You are viewing a plain text version of this content. The canonical link for it is here.

Posted to reviews@spark.apache.org by GitBox <gi...@apache.org> on 2021/09/17 19:05:10 UTC

[GitHub] [spark] c21 opened a new pull request #34034: [SPARK-36794][SQL] Ignore duplicated join keys when building relation for SEMI/ANTI hash join

c21 opened a new pull request #34034:
URL: https://github.com/apache/spark/pull/34034

### What changes were proposed in this pull request?

For LEFT SEMI and LEFT ANTI hash equi-join without extra join condition, we only need to keep one row per unique join key(s) inside hash table (`HashedRelation`) when building the hash table. This can help reduce the size of hash table of join.

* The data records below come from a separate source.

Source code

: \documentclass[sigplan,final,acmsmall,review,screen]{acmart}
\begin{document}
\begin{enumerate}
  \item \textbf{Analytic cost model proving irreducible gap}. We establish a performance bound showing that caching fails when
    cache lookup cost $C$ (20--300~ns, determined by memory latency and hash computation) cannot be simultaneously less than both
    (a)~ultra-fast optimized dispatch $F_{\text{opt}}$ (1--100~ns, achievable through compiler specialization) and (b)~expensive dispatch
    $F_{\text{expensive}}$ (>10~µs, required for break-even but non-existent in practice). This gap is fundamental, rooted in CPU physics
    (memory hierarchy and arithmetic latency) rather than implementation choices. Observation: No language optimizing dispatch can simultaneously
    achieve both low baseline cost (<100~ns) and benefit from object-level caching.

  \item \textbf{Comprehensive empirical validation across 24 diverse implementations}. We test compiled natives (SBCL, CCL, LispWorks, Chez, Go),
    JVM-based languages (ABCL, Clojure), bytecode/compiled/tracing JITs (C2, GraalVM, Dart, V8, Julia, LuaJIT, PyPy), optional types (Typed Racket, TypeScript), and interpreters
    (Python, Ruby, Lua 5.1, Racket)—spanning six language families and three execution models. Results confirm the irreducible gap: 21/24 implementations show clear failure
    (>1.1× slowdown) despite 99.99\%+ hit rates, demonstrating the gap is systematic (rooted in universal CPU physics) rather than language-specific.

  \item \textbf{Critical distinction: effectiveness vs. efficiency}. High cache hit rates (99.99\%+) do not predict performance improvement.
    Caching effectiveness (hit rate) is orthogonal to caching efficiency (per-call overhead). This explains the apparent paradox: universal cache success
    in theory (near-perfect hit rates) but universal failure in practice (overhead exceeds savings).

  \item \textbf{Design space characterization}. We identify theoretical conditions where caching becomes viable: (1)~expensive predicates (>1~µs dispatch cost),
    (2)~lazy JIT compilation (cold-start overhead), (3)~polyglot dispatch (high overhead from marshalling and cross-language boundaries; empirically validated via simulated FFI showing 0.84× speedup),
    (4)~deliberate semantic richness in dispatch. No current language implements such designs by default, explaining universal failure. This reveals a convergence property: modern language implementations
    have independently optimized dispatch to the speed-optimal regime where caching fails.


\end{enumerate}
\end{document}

This PR adds the optimization in `UnsafeHashedRelation` for broadcast hash join and shuffled hash join. The optimization for `LongHashedRelation` would be added later in the future, because it needs more change of underlying hash table data structure `LongToUnsafeRowMap` to check if key exists in hash table or not.

### Why are the changes needed?

Help reduce the hash table size of join for LEFT SEMI and LEFT ANTI.
This can increase the chance of broadcast join of these queries, and reduce OOM possibility of shuffled hash join.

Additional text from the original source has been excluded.